Determining selectivity of drugs by quantitative two-dimensional gel analysis: A study of tenidap, piroxicam, and dexamethasone

In vitro pharmacologic measures of drug specificity are well established, i.e. drug interaction with a specific target such as an enzyme, receptor, or ion channel. However, in vitro measures of drug selectivity, defined as effects on secondary targets, are lacking. Two-dimensional gel electrophoresis (2-D gel) was examined as a measure of drug selectivity by comparing the effects of three drugs, tenidap, piroxicam, and dexamethasone, on the synthesis of intracellular proteins in lipopolysaccharide (LPS)-stimulated murine macrophages. A set of 902 35S-methionine-labeled proteins were separated consistently, identified by their coordinates of apparent isoelectric point and molecular weight, and quantified. LPS altered the concentrations of 45 proteins.
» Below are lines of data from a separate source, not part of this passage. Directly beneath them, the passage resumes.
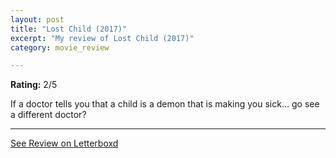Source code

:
 ```yaml
---
layout: post
title: "Lost Child (2017)"
excerpt: "My review of Lost Child (2017)"
category: movie_review

---
```


**Rating:** 2/5

If a doctor tells you that a child is a demon that is making you sick… go see a different doctor?

<hr>

[See Review on Letterboxd](https://boxd.it/3tLJbx)
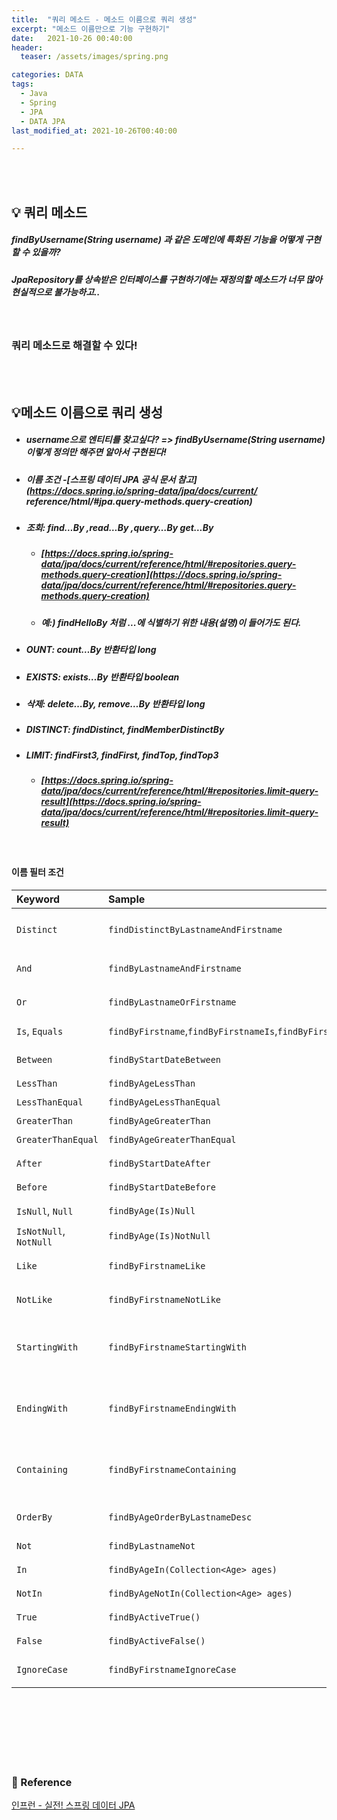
 ```yaml
---
title:  "쿼리 메소드 - 메소드 이름으로 쿼리 생성"
excerpt: "메소드 이름만으로 기능 구현하기"
date:   2021-10-26 00:40:00
header:
  teaser: /assets/images/spring.png

categories: DATA
tags:
  - Java
  - Spring
  - JPA
  - DATA JPA
last_modified_at: 2021-10-26T00:40:00

---
```


<br/>

<br/>

## 💡 쿼리 메소드

##### findByUsername(String username) 과 같은 도메인에 특화된 기능을 어떻게 구현할 수 있을까?

##### JpaRepository를 상속받은 인터페이스를 구현하기에는 재정의할 메소드가 너무 많아 현실적으로 불가능하고..

<br/>

### 쿼리 메소드로 해결할 수 있다!

<br/>

<br/>

## 💡메소드 이름으로 쿼리 생성

- ##### username으로 엔티티를 찾고싶다? => findByUsername(String username) 이렇게 정의만 해주면 알아서 구현된다!

- ##### 이름 조건 -[스프링 데이터 JPA 공식 문서 참고](https://docs.spring.io/spring-data/jpa/docs/current/ reference/html/#jpa.query-methods.query-creation)

- ##### 조회: find…By ,read…By ,query…By get…By 

  - ##### [https://docs.spring.io/spring-data/jpa/docs/current/reference/html/#repositories.query-methods.query-creation](https://docs.spring.io/spring-data/jpa/docs/current/reference/html/#repositories.query-methods.query-creation)

  - #####  예:) findHelloBy 처럼 ...에 식별하기 위한 내용(설명)이 들어가도 된다.

- #####  OUNT: count…By 반환타입 long 

- ##### EXISTS: exists…By 반환타입 boolean 

- ##### 삭제: delete…By, remove…By 반환타입 long 

- ##### DISTINCT: findDistinct, findMemberDistinctBy 

- ##### LIMIT: findFirst3, findFirst, findTop, findTop3 

  - ##### [https://docs.spring.io/spring-data/jpa/docs/current/reference/html/#repositories.limit-query-result](https://docs.spring.io/spring-data/jpa/docs/current/reference/html/#repositories.limit-query-result)

<br/>

#### 이름 필터 조건

| Keyword                | Sample                                                       | JPQL snippet                                                 |
| :--------------------- | :----------------------------------------------------------- | :----------------------------------------------------------- |
| `Distinct`             | `findDistinctByLastnameAndFirstname`                         | `select distinct … where x.lastname = ?1 and x.firstname = ?2` |
| `And`                  | `findByLastnameAndFirstname`                                 | `… where x.lastname = ?1 and x.firstname = ?2`               |
| `Or`                   | `findByLastnameOrFirstname`                                  | `… where x.lastname = ?1 or x.firstname = ?2`                |
| `Is`, `Equals`         | `findByFirstname`,`findByFirstnameIs`,`findByFirstnameEquals` | `… where x.firstname = ?1`                                   |
| `Between`              | `findByStartDateBetween`                                     | `… where x.startDate between ?1 and ?2`                      |
| `LessThan`             | `findByAgeLessThan`                                          | `… where x.age < ?1`                                         |
| `LessThanEqual`        | `findByAgeLessThanEqual`                                     | `… where x.age <= ?1`                                        |
| `GreaterThan`          | `findByAgeGreaterThan`                                       | `… where x.age > ?1`                                         |
| `GreaterThanEqual`     | `findByAgeGreaterThanEqual`                                  | `… where x.age >= ?1`                                        |
| `After`                | `findByStartDateAfter`                                       | `… where x.startDate > ?1`                                   |
| `Before`               | `findByStartDateBefore`                                      | `… where x.startDate < ?1`                                   |
| `IsNull`, `Null`       | `findByAge(Is)Null`                                          | `… where x.age is null`                                      |
| `IsNotNull`, `NotNull` | `findByAge(Is)NotNull`                                       | `… where x.age not null`                                     |
| `Like`                 | `findByFirstnameLike`                                        | `… where x.firstname like ?1`                                |
| `NotLike`              | `findByFirstnameNotLike`                                     | `… where x.firstname not like ?1`                            |
| `StartingWith`         | `findByFirstnameStartingWith`                                | `… where x.firstname like ?1` (parameter bound with appended `%`) |
| `EndingWith`           | `findByFirstnameEndingWith`                                  | `… where x.firstname like ?1` (parameter bound with prepended `%`) |
| `Containing`           | `findByFirstnameContaining`                                  | `… where x.firstname like ?1` (parameter bound wrapped in `%`) |
| `OrderBy`              | `findByAgeOrderByLastnameDesc`                               | `… where x.age = ?1 order by x.lastname desc`                |
| `Not`                  | `findByLastnameNot`                                          | `… where x.lastname <> ?1`                                   |
| `In`                   | `findByAgeIn(Collection<Age> ages)`                          | `… where x.age in ?1`                                        |
| `NotIn`                | `findByAgeNotIn(Collection<Age> ages)`                       | `… where x.age not in ?1`                                    |
| `True`                 | `findByActiveTrue()`                                         | `… where x.active = true`                                    |
| `False`                | `findByActiveFalse()`                                        | `… where x.active = false`                                   |
| `IgnoreCase`           | `findByFirstnameIgnoreCase`                                  | `… where UPPER(x.firstname) = UPPER(?1)`                     |

<br/>

<br/>

<br/>

<br/>

<br/>

<br/>

### 📔 Reference

[인프런 - 실전! 스프링 데이터 JPA](https://www.inflearn.com/course/%EC%8A%A4%ED%94%84%EB%A7%81-%EB%8D%B0%EC%9D%B4%ED%84%B0-JPA-%EC%8B%A4%EC%A0%84/dashboard)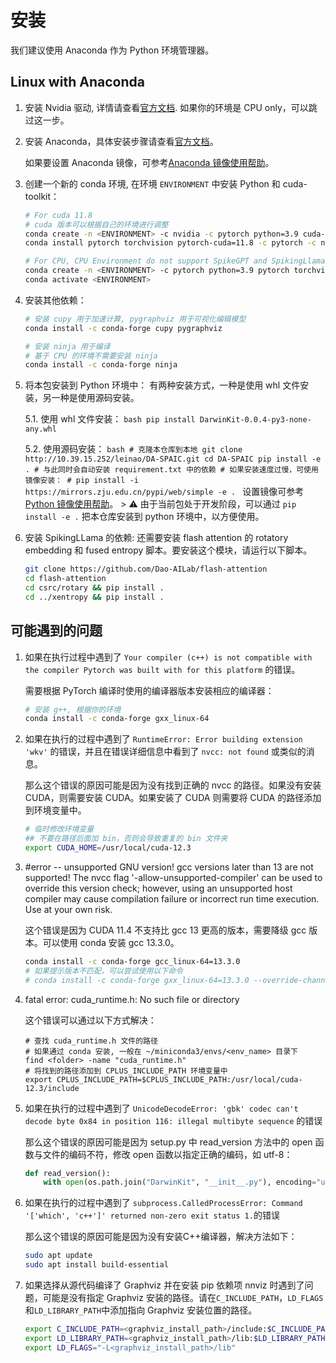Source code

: # 安装

我们建议使用 Anaconda 作为 Python 环境管理器。
## Linux with Anaconda

1. 安装 Nvidia 驱动, 详情请查看[官方文档](https://www.nvidia.cn/drivers/lookup/). 如果你的环境是 CPU only，可以跳过这一步。

2. 安装 Anaconda，具体安装步骤请查看[官方文档](https://docs.anaconda.com/miniconda/)。

    如果要设置 Anaconda 镜像，可参考[Anaconda 镜像使用帮助](https://mirrors.zju.edu.cn/docs/anaconda/)。

3. 创建一个新的 conda 环境, 在环境 `ENVIRONMENT` 中安装 Python 和 cuda-toolkit：
    ```bash
    # For cuda 11.8
    # cuda 版本可以根据自己的环境进行调整
    conda create -n <ENVIRONMENT> -c nvidia -c pytorch python=3.9 cuda-nvcc=11.8 cuda-toolkit=11.8 cuda-compiler=11.8
    conda install pytorch torchvision pytorch-cuda=11.8 -c pytorch -c nvidia

    # For CPU, CPU Environment do not support SpikeGPT and SpikingLlama
    conda create -n <ENVIRONMENT> -c pytorch python=3.9 pytorch torchvision cpuonly
    conda activate <ENVIRONMENT>
    ```
4. 安装其他依赖：
    ```bash
    # 安装 cupy 用于加速计算, pygraphviz 用于可视化编辑模型
    conda install -c conda-forge cupy pygraphviz

    # 安装 ninja 用于编译
    # 基于 CPU 的环境不需要安装 ninja
    conda install -c conda-forge ninja
    ```

5. 将本包安装到 Python 环境中：
    有两种安装方式，一种是使用 whl 文件安装，另一种是使用源码安装。

    5.1. 使用 whl 文件安装：
        ```bash
        pip install DarwinKit-0.0.4-py3-none-any.whl
        ```

    5.2. 使用源码安装：
        ```bash
        # 克隆本仓库到本地
        git clone http://10.39.15.252/leinao/DA-SPAIC.git
        cd DA-SPAIC
        pip install -e .
        # 与此同时会自动安装 requirement.txt 中的依赖
        # 如果安装速度过慢，可使用镜像安装：
        # pip install -i https://mirrors.zju.edu.cn/pypi/web/simple -e .
        ```
        设置镜像可参考[Python 镜像使用帮助](https://mirrors.zju.edu.cn/docs/pypi/)。
        > ⚠️ 由于当前包处于开发阶段，可以通过 `pip install -e .` 把本仓库安装到 python 环境中，以方便使用。

6. 安装 SpikingLLama 的依赖:
    还需要安装 flash attention 的 rotatory embedding 和 fused entropy 脚本。要安装这个模块，请运行以下脚本。
    ```bash
    git clone https://github.com/Dao-AILab/flash-attention
    cd flash-attention
    cd csrc/rotary && pip install .
    cd ../xentropy && pip install .
    ```

## 可能遇到的问题
1. 如果在执行过程中遇到了 `Your compiler (c++) is not compatible with the compiler Pytorch was built with for this platform` 的错误。

    需要根据 PyTorch 编译时使用的编译器版本安装相应的编译器：
    ```bash
    # 安装 g++, 根据你的环境
    conda install -c conda-forge gxx_linux-64
    ```
2. 如果在执行的过程中遇到了 `RuntimeError: Error building extension 'wkv'` 的错误，并且在错误详细信息中看到了 `nvcc: not found` 或类似的消息。

    那么这个错误的原因可能是因为没有找到正确的 nvcc 的路径。如果没有安装 CUDA，则需要安装 CUDA。如果安装了 CUDA 则需要将 CUDA 的路径添加到环境变量中。

    ```bash
    # 临时修改环境变量
    ## 不要在路径后面加 bin，否则会导致重复的 bin 文件夹
    export CUDA_HOME=/usr/local/cuda-12.3
    ```
3. #error -- unsupported GNU version! gcc versions later than 13 are not supported! The nvcc flag '-allow-unsupported-compiler' can be used to override this version check; however, using an unsupported host compiler may cause compilation failure or incorrect run time execution. Use at your own risk.

    这个错误是因为 CUDA 11.4 不支持比 gcc 13 更高的版本，需要降级 gcc 版本。可以使用 conda 安装 gcc 13.3.0。
    ```bash
    conda install -c conda-forge gcc_linux-64=13.3.0
    # 如果提示版本不匹配，可以尝试使用以下命令
    # conda install -c conda-forge gxx_linux-64=13.3.0 --override-channels -c conda-forge
    ```
4. fatal error: cuda_runtime.h: No such file or directory

    这个错误可以通过以下方式解决：
    ```shell
    # 查找 cuda_runtime.h 文件的路径
    # 如果通过 conda 安装, 一般在 ~/miniconda3/envs/<env_name> 目录下
    find <folder> -name "cuda_runtime.h"
    # 将找到的路径添加到 CPLUS_INCLUDE_PATH 环境变量中
    export CPLUS_INCLUDE_PATH=$CPLUS_INCLUDE_PATH:/usr/local/cuda-12.3/include
    ```
5. 如果在执行的过程中遇到了 `UnicodeDecodeError: 'gbk' codec can't decode byte 0x84 in position 116: illegal multibyte sequence` 的错误

    那么这个错误的原因可能是因为 setup.py 中 read_version 方法中的 open 函数与文件的编码不符，修改 open 函数以指定正确的编码，如 utf-8：
    ```python
    def read_version():
        with open(os.path.join("DarwinKit", "__init__.py"), encoding="utf-8") as f:
    ```
6. 如果在执行的过程中遇到了 `subprocess.CalledProcessError: Command '['which', 'c++']' returned non-zero exit status 1.`的错误

    那么这个错误的原因可能是因为没有安装C++编译器，解决方法如下：
    ```bash
    sudo apt update
    sudo apt install build-essential
    ``` 
7. 如果选择从源代码编译了 Graphviz 并在安装 pip 依赖项 nnviz 时遇到了问题，可能是没有指定 Graphviz 安装的路径。请在`C_INCLUDE_PATH`，`LD_FLAGS`和`LD_LIBRARY_PATH`中添加指向 Graphviz 安装位置的路径。
    ```bash
    export C_INCLUDE_PATH=<graphviz_install_path>/include:$C_INCLUDE_PATH
    export LD_LIBRARY_PATH=<graphviz_install_path>/lib:$LD_LIBRARY_PATH
    export LD_FLAGS="-L<graphviz_install_path>/lib"
    ```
Tenidap, at 10 μM, affected a total of five proteins (suppressed three; stimulated two), whereas piroxicam, at 10 μM, suppressed two proteins. Dexamethasone at 0.01 μM suppressed eight proteins and stimulated one. Thus, none of the drugs reversed the LPS-induced changes. Two of the eight proteins suppressed by dexamethasone were also suppressed by tenidap and were identified as proIL-1α and proIL-1β. Since the subset of affected proteins provided a unique protein “fingerprint” for each drug, the three drugs were mechanistically differentiated by 2-D gel analysis. Compared to LPS (5% affected proteins), all three drugs were selective (⩽1% affected) with piroxicam > tenidap > dexamethasone. With identification of affected proteins, this technique can provide a useful in vitro assessment of drug selectivity.